О пребывании Борисенко в госпитале узнали многие.
Оказывается, о его фронтовых делах и поступлении в аэрофлотскую больницу, как «раненного в боях с немецкими захватчиками», была передана по радио корреспонденция, и теперь его навещали друзья, звонили по телефону, писали письма. Одиночеству пришел конец.
Когда раны относительно зажили, Борисенко попросился перевести его на амбулаторное лечение. Его просьбу удовлетворили в виде исключения, с условием, что он, хотя бы через день, будет приходить на перевязку и показываться лечащим врачам. И Борисенко занялся устройством семьи.
В городе Аткарске жила родная тетя Евгения. Туда и решил он отправить семью. Но как это сделать? С забинтованными головой (только один глаз открыт) и руками он бродил по городу, заглядывал в некоторые учреждения, наконец решил обратиться за помощью в Управление ГВФ. Начальник политуправления ГВФ генерал И. П. Семенов хорошо помнил Борисенко по его «папанинскому» полету, тепло откликнулся на его просьбу. Вскоре на попутном самолете Евгений отвез свою семью в Аткарск и тут же возвратился обратно.
Борисенко был доволен, что теперь его семья устроена и за нее можно не беспокоиться. Сам он регулярно посещал врача, проводил амбулаторное лечение, жил и питался в профилактории аэрофлота, встречался со многими знакомыми летчиками.
Борисенко решил побывать в блокадном Ленинграде. На самолете Ли-2 прилетел его друг Василий Михайлович Лисиков. Они до воины работали и жили вместе, дружили семьями. И Евгений решил с ним слетать в блокадный город. Разрешение на это он получил.
Лисиков, в знак глубокого уважения, посадил Евгения на правое пилотское сиденье, и они улетели. В районе Окуловки, у железнодорожной станции Хвойная, находился полевой аэродром — узкая полоска вдоль железной дороги, почти незаметная с воздуха. Туда перебазировалась вся ленинградская авиалиния. Самолеты замаскированы в лесу, жилье рядом, в землянках, а с воздуха ничего почти незаметно.

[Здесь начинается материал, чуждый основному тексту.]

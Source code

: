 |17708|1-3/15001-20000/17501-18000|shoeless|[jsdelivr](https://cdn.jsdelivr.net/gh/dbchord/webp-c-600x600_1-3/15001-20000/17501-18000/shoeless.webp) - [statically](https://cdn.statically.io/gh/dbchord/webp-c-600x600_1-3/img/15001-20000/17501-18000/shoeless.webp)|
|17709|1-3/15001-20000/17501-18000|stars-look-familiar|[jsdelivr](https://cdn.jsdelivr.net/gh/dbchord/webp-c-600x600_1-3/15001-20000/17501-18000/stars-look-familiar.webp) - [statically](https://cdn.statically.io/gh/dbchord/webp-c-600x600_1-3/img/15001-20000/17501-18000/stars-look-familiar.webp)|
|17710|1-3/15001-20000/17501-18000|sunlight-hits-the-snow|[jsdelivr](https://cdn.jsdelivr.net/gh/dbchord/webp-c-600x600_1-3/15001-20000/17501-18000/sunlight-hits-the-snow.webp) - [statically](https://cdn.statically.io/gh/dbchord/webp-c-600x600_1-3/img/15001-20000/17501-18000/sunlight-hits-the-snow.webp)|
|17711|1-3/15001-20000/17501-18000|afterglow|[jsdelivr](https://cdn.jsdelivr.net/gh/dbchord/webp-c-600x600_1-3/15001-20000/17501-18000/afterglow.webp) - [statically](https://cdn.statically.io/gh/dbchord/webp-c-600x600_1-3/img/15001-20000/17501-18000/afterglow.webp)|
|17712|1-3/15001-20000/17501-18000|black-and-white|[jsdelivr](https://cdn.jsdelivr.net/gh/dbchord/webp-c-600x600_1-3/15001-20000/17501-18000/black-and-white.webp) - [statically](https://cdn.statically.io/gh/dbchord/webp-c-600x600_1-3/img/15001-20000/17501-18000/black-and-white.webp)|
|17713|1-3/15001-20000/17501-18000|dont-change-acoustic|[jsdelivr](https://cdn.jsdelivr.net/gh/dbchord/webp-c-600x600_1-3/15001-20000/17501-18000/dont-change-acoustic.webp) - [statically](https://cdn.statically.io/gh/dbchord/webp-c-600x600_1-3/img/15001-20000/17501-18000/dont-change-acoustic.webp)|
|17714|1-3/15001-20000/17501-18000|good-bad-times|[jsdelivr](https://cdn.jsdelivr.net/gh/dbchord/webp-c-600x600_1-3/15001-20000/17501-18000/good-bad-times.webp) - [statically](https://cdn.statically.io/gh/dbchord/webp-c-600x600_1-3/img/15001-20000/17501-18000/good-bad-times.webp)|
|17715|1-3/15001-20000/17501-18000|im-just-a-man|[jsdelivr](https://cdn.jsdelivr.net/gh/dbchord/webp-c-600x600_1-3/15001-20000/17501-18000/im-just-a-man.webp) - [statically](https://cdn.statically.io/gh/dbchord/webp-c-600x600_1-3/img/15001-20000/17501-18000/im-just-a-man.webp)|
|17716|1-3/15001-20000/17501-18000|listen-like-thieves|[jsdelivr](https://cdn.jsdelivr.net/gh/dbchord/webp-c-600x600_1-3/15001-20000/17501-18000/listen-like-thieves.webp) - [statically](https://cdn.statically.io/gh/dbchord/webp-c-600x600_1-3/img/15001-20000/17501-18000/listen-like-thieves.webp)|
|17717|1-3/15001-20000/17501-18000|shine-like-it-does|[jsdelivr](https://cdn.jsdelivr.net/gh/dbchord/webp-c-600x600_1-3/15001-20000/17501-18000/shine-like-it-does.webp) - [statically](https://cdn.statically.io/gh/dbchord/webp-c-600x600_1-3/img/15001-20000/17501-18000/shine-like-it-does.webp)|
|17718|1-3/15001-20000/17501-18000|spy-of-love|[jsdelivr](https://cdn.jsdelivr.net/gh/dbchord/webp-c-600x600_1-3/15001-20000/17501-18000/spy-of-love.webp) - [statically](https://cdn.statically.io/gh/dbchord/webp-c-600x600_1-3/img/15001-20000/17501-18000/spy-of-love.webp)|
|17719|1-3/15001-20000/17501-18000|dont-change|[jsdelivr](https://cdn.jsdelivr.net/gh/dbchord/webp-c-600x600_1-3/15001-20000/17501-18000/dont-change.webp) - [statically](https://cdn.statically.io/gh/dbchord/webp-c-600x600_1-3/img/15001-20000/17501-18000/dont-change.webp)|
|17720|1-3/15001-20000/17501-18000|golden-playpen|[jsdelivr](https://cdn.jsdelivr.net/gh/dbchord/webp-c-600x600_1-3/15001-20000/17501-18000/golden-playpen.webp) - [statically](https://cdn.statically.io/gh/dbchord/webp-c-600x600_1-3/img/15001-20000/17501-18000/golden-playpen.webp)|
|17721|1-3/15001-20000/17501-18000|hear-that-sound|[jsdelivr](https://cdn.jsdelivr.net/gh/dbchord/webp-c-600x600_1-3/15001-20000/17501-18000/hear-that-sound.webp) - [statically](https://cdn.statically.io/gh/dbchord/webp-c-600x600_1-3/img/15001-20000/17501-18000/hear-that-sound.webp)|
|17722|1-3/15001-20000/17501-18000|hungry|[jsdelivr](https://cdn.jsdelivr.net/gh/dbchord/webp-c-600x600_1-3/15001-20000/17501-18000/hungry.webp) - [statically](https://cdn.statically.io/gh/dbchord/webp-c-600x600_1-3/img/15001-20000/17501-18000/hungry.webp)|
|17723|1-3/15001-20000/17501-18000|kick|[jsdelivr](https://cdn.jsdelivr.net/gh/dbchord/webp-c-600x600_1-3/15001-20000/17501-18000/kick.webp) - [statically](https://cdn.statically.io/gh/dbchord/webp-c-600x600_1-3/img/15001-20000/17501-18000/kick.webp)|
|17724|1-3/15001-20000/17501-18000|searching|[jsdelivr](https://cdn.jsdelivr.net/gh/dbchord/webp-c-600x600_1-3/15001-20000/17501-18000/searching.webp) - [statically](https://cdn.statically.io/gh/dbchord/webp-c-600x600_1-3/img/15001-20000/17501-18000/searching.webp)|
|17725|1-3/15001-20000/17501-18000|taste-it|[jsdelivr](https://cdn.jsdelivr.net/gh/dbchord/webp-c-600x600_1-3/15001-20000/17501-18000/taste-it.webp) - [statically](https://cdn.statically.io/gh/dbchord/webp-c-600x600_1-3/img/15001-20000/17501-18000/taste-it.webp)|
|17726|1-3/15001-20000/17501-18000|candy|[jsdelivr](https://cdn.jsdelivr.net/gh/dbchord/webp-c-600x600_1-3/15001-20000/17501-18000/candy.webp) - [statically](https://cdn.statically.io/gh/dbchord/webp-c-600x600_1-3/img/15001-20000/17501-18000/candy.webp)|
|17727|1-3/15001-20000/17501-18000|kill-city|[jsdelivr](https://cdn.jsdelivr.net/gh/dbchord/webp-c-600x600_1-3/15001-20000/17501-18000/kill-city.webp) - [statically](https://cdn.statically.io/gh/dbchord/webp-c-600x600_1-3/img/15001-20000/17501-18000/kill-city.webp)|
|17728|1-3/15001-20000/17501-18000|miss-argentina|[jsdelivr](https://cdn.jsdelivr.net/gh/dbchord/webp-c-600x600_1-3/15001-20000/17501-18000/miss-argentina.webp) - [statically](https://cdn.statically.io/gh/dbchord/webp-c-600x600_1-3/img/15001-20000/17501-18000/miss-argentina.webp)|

Лисиков решил немного отклониться от курса и заглянуть на новую базу. Там у него было много друзей. Они не поверили своим глазам: все было в огне, горели и взрывались самолеты, пылали склады, лес, прилегающий к взлетной площадке, где размещались землянки, взлетная полоса разворочена воронками от бомб. Трагедия произошла всего несколько минут назад. Это был мощный налет вражеской авиации.
Секундная слабость Лисикова чуть было не привела к катастрофе: он бросил штурвал, и самолет «клюнул» носом. Долго еще не могли успокоиться Василий и весь экипаж, дальнейший путь продолжали в гробовом молчании.
Прижимаясь к лесу, они шли в сторону Ладожского озера, оттуда повернули на Ленинград. Они были первыми вестниками трагедии в Хвойном. Тяжела роль носителей плохих известий. Но хороших вестей в то трудное время почти не было.
В ленинградском аэропорту Евгений встретил друзей, товарищей, знакомых. Радость встречи с друзьями и одновременно горечь от потерь вызывают в Душе особые чувства. Человек в подобной ситуации больше тянется к людям, дорожит старой дружбой, обретает новую. Дружба цементирует, сплачивает людей на борьбу. В борьбе, в сражениях с врагом за общее дело в человеке проявляются такие качества, о которых он раньше и не подозревал: решимость, смелость, отвага, мужество, готовность грудью встать за правое дело. Дружба и любовь — стимул борьбы: есть за кого бороться, есть за что сражаться. Только боевая дружба и благородные цели делают людей сильными, смелыми, непобедимыми.
Сказано это не для красного словца. Пусть это будет прологом к тому, о чем будет рассказано впереди.